We would do well to memorize 1 Corinthians 1:26–31, “For consider your calling, brothers: not many of you were wise according to worldly standards, not many were powerful, not many were of noble birth. But God chose what is foolish in the world to shame the wise; God chose what is weak in the world to shame the strong; God chose what is low and despised in the world, even things that are not, to bring to nothing things that are, so that no human being might boast in the presence of God. And because of him you are in Christ Jesus, who became to us wisdom from God, righteousness and sanctification and redemption, so that, as it is written, ‘Let the one who boasts, boast in the Lord.’”
But again, when we are weak yet looking to Christ then we are strong… So ultimately, our strength and our hope are not found in our worth, what we deserve, or what we accomplish or fail to accomplish. Our strength and our hope are found in our union with Christ. He is our great High Priest.
Christ, like the high priests of old, has entered into the Holy of Holies with all the garments a priests must wear, especially His priestly breastplate that bears the names and needs of His people. But our names and needs are not merely engraved upon His priestly breastplate, but on His nail-scarred hands. And because He is at the right hand of the Father, our names are written in heaven, not only in the Lamb’s Book of Life, but on the Lamb Himself.
That means that regardless of the ups and downs of the coming year, regardless of success or struggle, regardless of how motivated we feel, we have gospel-facts that trump our feelings, and thus a reason to rejoice and motivation to love and walk in faithfulness that cannot be taken away.

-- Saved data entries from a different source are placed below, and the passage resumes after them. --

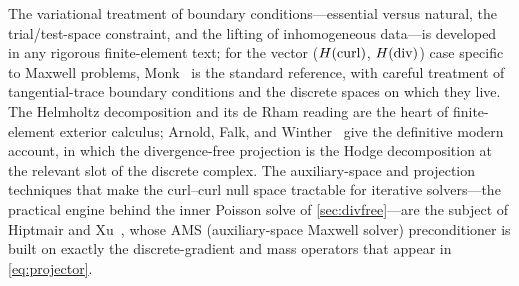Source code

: \furtherreading
The variational treatment of boundary conditions---essential versus natural, the
trial/test-space constraint, and the lifting of inhomogeneous data---is developed
in any rigorous finite-element text; for the vector ($\Hcurl$, $\Hdiv$) case
specific to Maxwell problems, Monk~\citep{monk2003} is the standard reference, with
careful treatment of tangential-trace boundary conditions and the discrete spaces
on which they live. The Helmholtz decomposition and its de Rham reading are the
heart of finite-element exterior calculus; Arnold, Falk, and
Winther~\citep{arnold2006feec} give the definitive modern account, in which the
divergence-free projection is the Hodge decomposition at the relevant slot of the
discrete complex. The auxiliary-space and projection techniques that make the
curl--curl null space tractable for iterative solvers---the practical engine behind
the inner Poisson solve of \cref{sec:divfree}---are the subject of Hiptmair and
Xu~\citep{hiptmairxu2007}, whose AMS (auxiliary-space Maxwell solver) preconditioner
is built on exactly the discrete-gradient and mass operators that appear in
\cref{eq:projector}.

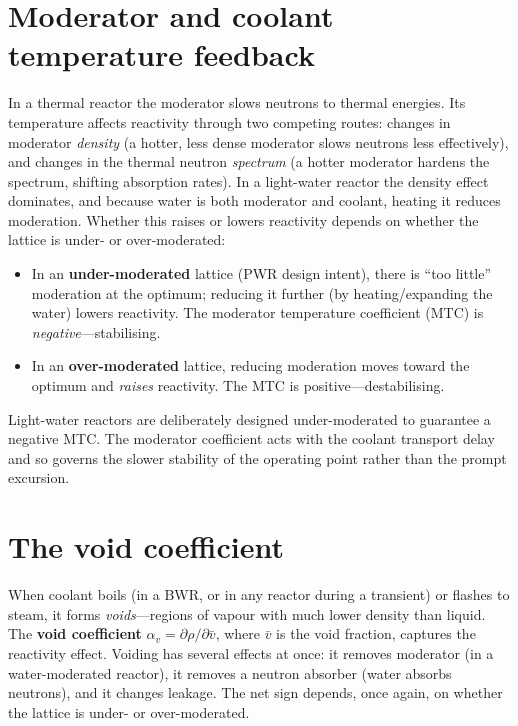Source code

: 
\section{Moderator and coolant temperature feedback}

In a thermal reactor the moderator slows neutrons to thermal energies. Its
temperature affects reactivity through two competing routes: changes in moderator
\emph{density} (a hotter, less dense moderator slows neutrons less effectively),
and changes in the thermal neutron \emph{spectrum} (a hotter moderator hardens
the spectrum, shifting absorption rates). In a light-water reactor the density
effect dominates, and because water is both moderator and coolant, heating it
reduces moderation. Whether this raises or lowers reactivity depends on whether
the lattice is under- or over-moderated:

\begin{itemize}[nosep]
\item In an \textbf{under-moderated} lattice (PWR design intent), there is ``too
little'' moderation at the optimum; reducing it further (by heating/expanding the
water) lowers reactivity. The moderator temperature coefficient (MTC) is
\emph{negative}---stabilising.
\item In an \textbf{over-moderated} lattice, reducing moderation moves toward the
optimum and \emph{raises} reactivity. The MTC is positive---destabilising.
\end{itemize}

Light-water reactors are deliberately designed under-moderated to guarantee a
negative MTC. The moderator coefficient acts with the coolant transport delay
and so governs the slower stability of the operating point rather than the prompt
excursion.

\section{The void coefficient}

When coolant boils (in a BWR, or in any reactor during a transient) or flashes to
steam, it forms \emph{voids}---regions of vapour with much lower density than
liquid. The \textbf{void coefficient} $\alpha_v=\partial\rho/\partial \bar v$,
where $\bar v$ is the void fraction, captures the reactivity effect. Voiding has
several effects at once: it removes moderator (in a water-moderated reactor), it
removes a neutron absorber (water absorbs neutrons), and it changes leakage. The
net sign depends, once again, on whether the lattice is under- or
over-moderated.

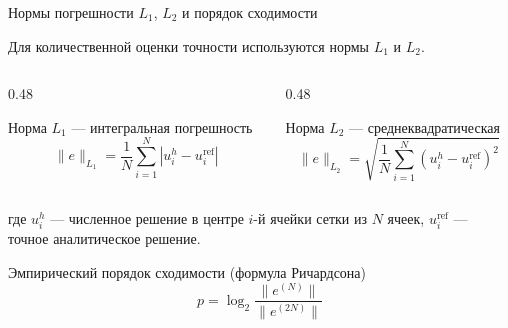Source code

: \documentclass[ignoreonframetext,unicode,aspectratio=169]{beamer}
\begin{document}
\begin{frame}{Нормы погрешности $L_1$, $L_2$ и порядок сходимости}
	
	Для количественной оценки точности используются нормы $L_1$ и $L_2$.
	
	\vspace{0.2cm}
	\begin{columns}[t]
		\begin{column}{0.48\textwidth}
			\begin{block}{Норма $L_1$ --- интегральная погрешность}
				\[
				\|e\|_{L_1} = \frac{1}{N} \sum_{i=1}^{N}
				\left| u_i^h - u_i^{\mathrm{ref}} \right|
				\]
			\end{block}
		\end{column}
		\begin{column}{0.48\textwidth}
			\begin{block}{Норма $L_2$ --- среднеквадратическая}
				\[
				\|e\|_{L_2} = \sqrt{\frac{1}{N} \sum_{i=1}^{N}
					\left( u_i^h - u_i^{\mathrm{ref}} \right)^2}
				\]
			\end{block}
		\end{column}
	\end{columns}
	
	{\small где $u_i^h$ --- численное решение в центре $i$-й ячейки сетки
		из $N$ ячеек, $u_i^{\mathrm{ref}}$ --- точное аналитическое решение.}
	
	\vspace{0.2cm}
	\begin{block}{Эмпирический порядок сходимости (формула Ричардсона)}
		\[
		p = \log_2 \frac{\|e^{(N)}\|}{\|e^{(2N)}\|}
		\]
	\end{block}
	
\end{frame}
\end{document}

Near the end of his life, as his health failed and his public ministry faded, the great pastor/doctor, Martyn Lloyd-Jones, was asked how he was coping with the loss of influence and strength. His biographer, Iain Murray, recorded his response. Lloyd-Jones simply said, echoing the words of Jesus, “‘Don’t rejoice that spirits submit to you. Rejoice that your name is written in heaven.’ I am perfectly content.”
That is the confidence Hebrews calls us to. That is the joy that carries us through weakness. And that is the grace that meets us every time we draw near. And that is the grace and the love that enables us to truly change.
So as we enter a new year, let us not resolve in our own strength but embrace weakness—not to wallow in it, but to bring it to Christ. Resolutions are great, but repentance, faith, renewal, and hope, all fueled by genuine love and grace are better. So let us draw near daily and weekly. Let us walk together. And let us rejoice, come what may, that our names are written in heaven.
May the Lord bless us and keep us, even in our great weakness, as we step into the year ahead—together, and in Christ.